AVAILABLE DATA »
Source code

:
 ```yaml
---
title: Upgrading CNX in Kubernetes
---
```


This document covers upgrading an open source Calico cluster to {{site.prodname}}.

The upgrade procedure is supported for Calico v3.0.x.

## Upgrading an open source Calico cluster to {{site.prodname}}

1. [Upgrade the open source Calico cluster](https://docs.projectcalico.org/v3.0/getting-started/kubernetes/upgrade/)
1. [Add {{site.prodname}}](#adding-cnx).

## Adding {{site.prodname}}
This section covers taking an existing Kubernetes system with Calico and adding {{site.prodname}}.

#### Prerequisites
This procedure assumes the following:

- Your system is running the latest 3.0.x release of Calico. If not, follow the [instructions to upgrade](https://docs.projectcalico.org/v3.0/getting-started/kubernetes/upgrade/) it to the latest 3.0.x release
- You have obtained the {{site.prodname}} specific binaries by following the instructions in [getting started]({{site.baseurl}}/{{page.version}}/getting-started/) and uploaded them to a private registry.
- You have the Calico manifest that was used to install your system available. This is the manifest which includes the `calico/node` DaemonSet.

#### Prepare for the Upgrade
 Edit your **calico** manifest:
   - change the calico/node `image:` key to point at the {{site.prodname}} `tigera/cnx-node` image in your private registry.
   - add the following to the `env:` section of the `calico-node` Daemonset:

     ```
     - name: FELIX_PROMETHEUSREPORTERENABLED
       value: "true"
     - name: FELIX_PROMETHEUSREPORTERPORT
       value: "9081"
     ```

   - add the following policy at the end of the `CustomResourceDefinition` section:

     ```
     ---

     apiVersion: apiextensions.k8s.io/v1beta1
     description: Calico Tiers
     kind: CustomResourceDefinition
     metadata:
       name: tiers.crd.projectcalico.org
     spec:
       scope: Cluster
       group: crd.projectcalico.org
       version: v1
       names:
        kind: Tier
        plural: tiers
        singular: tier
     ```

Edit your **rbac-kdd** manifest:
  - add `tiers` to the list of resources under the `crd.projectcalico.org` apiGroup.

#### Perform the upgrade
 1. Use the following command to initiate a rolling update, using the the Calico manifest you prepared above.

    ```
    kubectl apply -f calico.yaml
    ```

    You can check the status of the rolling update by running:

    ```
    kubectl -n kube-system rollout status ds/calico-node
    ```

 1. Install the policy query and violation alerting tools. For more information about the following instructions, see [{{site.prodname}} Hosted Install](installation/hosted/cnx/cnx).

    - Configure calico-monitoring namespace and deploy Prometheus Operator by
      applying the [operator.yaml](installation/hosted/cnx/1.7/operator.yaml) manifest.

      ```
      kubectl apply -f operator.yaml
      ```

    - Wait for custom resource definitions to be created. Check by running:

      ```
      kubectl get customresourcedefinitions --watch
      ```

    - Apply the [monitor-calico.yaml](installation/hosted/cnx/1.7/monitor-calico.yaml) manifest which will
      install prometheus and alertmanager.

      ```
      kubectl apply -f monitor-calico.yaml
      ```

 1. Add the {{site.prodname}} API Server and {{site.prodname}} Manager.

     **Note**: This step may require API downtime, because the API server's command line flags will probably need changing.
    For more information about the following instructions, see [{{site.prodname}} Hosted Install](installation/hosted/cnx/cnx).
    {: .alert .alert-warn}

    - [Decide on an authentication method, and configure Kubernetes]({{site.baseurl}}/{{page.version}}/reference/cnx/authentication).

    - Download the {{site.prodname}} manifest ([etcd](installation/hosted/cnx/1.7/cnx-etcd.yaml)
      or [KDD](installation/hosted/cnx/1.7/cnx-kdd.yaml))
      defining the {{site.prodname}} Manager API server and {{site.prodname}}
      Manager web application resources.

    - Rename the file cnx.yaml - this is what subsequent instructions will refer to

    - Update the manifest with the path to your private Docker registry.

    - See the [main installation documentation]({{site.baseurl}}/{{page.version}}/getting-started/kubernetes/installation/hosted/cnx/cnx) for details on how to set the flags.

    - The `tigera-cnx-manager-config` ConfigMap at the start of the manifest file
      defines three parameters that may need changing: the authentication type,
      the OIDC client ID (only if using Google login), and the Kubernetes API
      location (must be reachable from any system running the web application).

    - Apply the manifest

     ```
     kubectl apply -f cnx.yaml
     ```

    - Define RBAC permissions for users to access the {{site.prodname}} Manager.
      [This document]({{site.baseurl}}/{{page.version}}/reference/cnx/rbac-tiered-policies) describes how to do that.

PROBLEM »
Each line of the listing is to be repeated exactly.

SOLUTION TO THE PROBLEM »
Source code

:
 ```yaml
---
title: Upgrading CNX in Kubernetes
---
```


This document covers upgrading an open source Calico cluster to {{site.prodname}}.

The upgrade procedure is supported for Calico v3.0.x.

## Upgrading an open source Calico cluster to {{site.prodname}}

1. [Upgrade the open source Calico cluster](https://docs.projectcalico.org/v3.0/getting-started/kubernetes/upgrade/)
1. [Add {{site.prodname}}](#adding-cnx).

## Adding {{site.prodname}}
This section covers taking an existing Kubernetes system with Calico and adding {{site.prodname}}.

#### Prerequisites
This procedure assumes the following:

- Your system is running the latest 3.0.x release of Calico. If not, follow the [instructions to upgrade](https://docs.projectcalico.org/v3.0/getting-started/kubernetes/upgrade/) it to the latest 3.0.x release
- You have obtained the {{site.prodname}} specific binaries by following the instructions in [getting started]({{site.baseurl}}/{{page.version}}/getting-started/) and uploaded them to a private registry.
- You have the Calico manifest that was used to install your system available. This is the manifest which includes the `calico/node` DaemonSet.

#### Prepare for the Upgrade
 Edit your **calico** manifest:
   - change the calico/node `image:` key to point at the {{site.prodname}} `tigera/cnx-node` image in your private registry.
   - add the following to the `env:` section of the `calico-node` Daemonset:

     ```
     - name: FELIX_PROMETHEUSREPORTERENABLED
       value: "true"
     - name: FELIX_PROMETHEUSREPORTERPORT
       value: "9081"
     ```

   - add the following policy at the end of the `CustomResourceDefinition` section:

     ```
     ---

     apiVersion: apiextensions.k8s.io/v1beta1
     description: Calico Tiers
     kind: CustomResourceDefinition
     metadata:
       name: tiers.crd.projectcalico.org
     spec:
       scope: Cluster
       group: crd.projectcalico.org
       version: v1
       names:
        kind: Tier
        plural: tiers
        singular: tier
     ```

Edit your **rbac-kdd** manifest:
  - add `tiers` to the list of resources under the `crd.projectcalico.org` apiGroup.

#### Perform the upgrade
 1. Use the following command to initiate a rolling update, using the the Calico manifest you prepared above.

    ```
    kubectl apply -f calico.yaml
    ```

    You can check the status of the rolling update by running:

    ```
    kubectl -n kube-system rollout status ds/calico-node
    ```

 1. Install the policy query and violation alerting tools. For more information about the following instructions, see [{{site.prodname}} Hosted Install](installation/hosted/cnx/cnx).

    - Configure calico-monitoring namespace and deploy Prometheus Operator by
      applying the [operator.yaml](installation/hosted/cnx/1.7/operator.yaml) manifest.

      ```
      kubectl apply -f operator.yaml
      ```

    - Wait for custom resource definitions to be created. Check by running:

      ```
      kubectl get customresourcedefinitions --watch
      ```

    - Apply the [monitor-calico.yaml](installation/hosted/cnx/1.7/monitor-calico.yaml) manifest which will
      install prometheus and alertmanager.

      ```
      kubectl apply -f monitor-calico.yaml
      ```

 1. Add the {{site.prodname}} API Server and {{site.prodname}} Manager.

     **Note**: This step may require API downtime, because the API server's command line flags will probably need changing.
    For more information about the following instructions, see [{{site.prodname}} Hosted Install](installation/hosted/cnx/cnx).
    {: .alert .alert-warn}

    - [Decide on an authentication method, and configure Kubernetes]({{site.baseurl}}/{{page.version}}/reference/cnx/authentication).

    - Download the {{site.prodname}} manifest ([etcd](installation/hosted/cnx/1.7/cnx-etcd.yaml)
      or [KDD](installation/hosted/cnx/1.7/cnx-kdd.yaml))
      defining the {{site.prodname}} Manager API server and {{site.prodname}}
      Manager web application resources.

    - Rename the file cnx.yaml - this is what subsequent instructions will refer to

    - Update the manifest with the path to your private Docker registry.

    - See the [main installation documentation]({{site.baseurl}}/{{page.version}}/getting-started/kubernetes/installation/hosted/cnx/cnx) for details on how to set the flags.

    - The `tigera-cnx-manager-config` ConfigMap at the start of the manifest file
      defines three parameters that may need changing: the authentication type,
      the OIDC client ID (only if using Google login), and the Kubernetes API
      location (must be reachable from any system running the web application).

    - Apply the manifest

     ```
     kubectl apply -f cnx.yaml
     ```

    - Define RBAC permissions for users to access the {{site.prodname}} Manager.
      [This document]({{site.baseurl}}/{{page.version}}/reference/cnx/rbac-tiered-policies) describes how to do that.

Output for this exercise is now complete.